▶ **AIM OF THE EXERCISE**: The answer is the set of lines that include "dimension", copied from the data below.

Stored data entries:
####

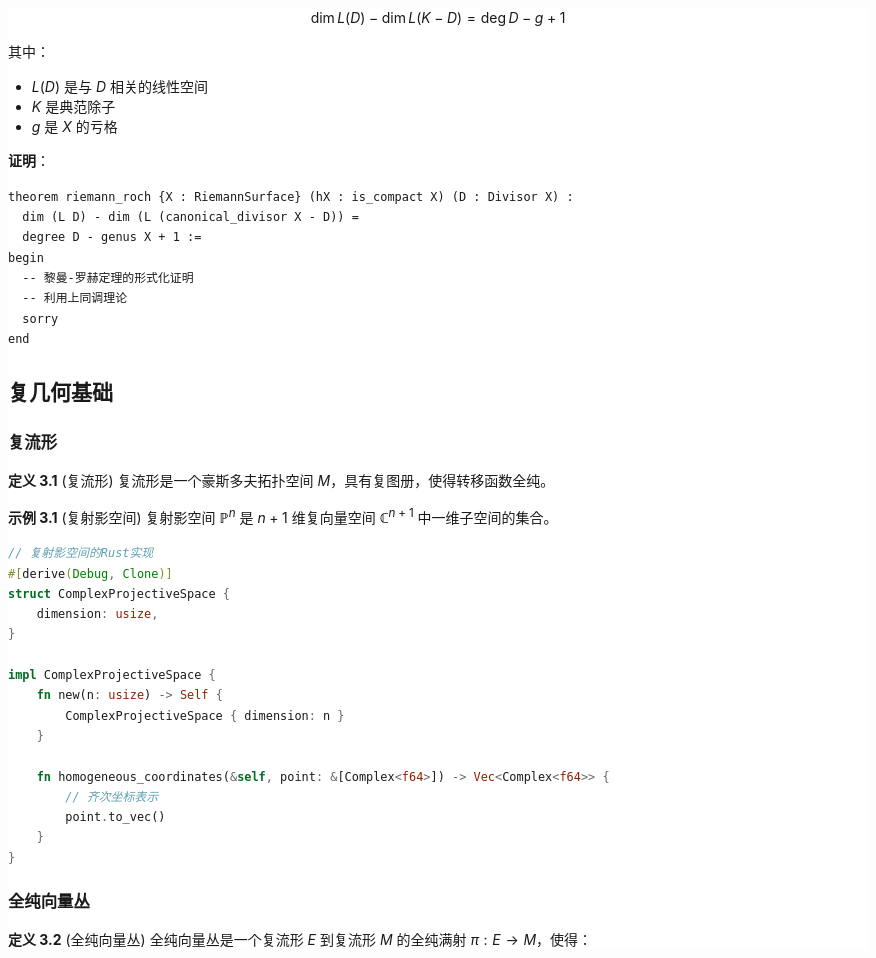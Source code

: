 $$\dim L(D) - \dim L(K - D) = \deg D - g + 1$$

其中：

- $L(D)$ 是与 $D$ 相关的线性空间
- $K$ 是典范除子
- $g$ 是 $X$ 的亏格

**证明**：

```lean
theorem riemann_roch {X : RiemannSurface} (hX : is_compact X) (D : Divisor X) :
  dim (L D) - dim (L (canonical_divisor X - D)) = 
  degree D - genus X + 1 :=
begin
  -- 黎曼-罗赫定理的形式化证明
  -- 利用上同调理论
  sorry
end
```

## 复几何基础

### 复流形

**定义 3.1** (复流形)
复流形是一个豪斯多夫拓扑空间 $M$，具有复图册，使得转移函数全纯。

**示例 3.1** (复射影空间)
复射影空间 $\mathbb{P}^n$ 是 $n+1$ 维复向量空间 $\mathbb{C}^{n+1}$ 中一维子空间的集合。

```rust
// 复射影空间的Rust实现
#[derive(Debug, Clone)]
struct ComplexProjectiveSpace {
    dimension: usize,
}

impl ComplexProjectiveSpace {
    fn new(n: usize) -> Self {
        ComplexProjectiveSpace { dimension: n }
    }
    
    fn homogeneous_coordinates(&self, point: &[Complex<f64>]) -> Vec<Complex<f64>> {
        // 齐次坐标表示
        point.to_vec()
    }
}
```

### 全纯向量丛

**定义 3.2** (全纯向量丛)
全纯向量丛是一个复流形 $E$ 到复流形 $M$ 的全纯满射 $\pi: E \to M$，使得：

####

▶ **SOLUTION**:
    dimension: usize,
        ComplexProjectiveSpace { dimension: n }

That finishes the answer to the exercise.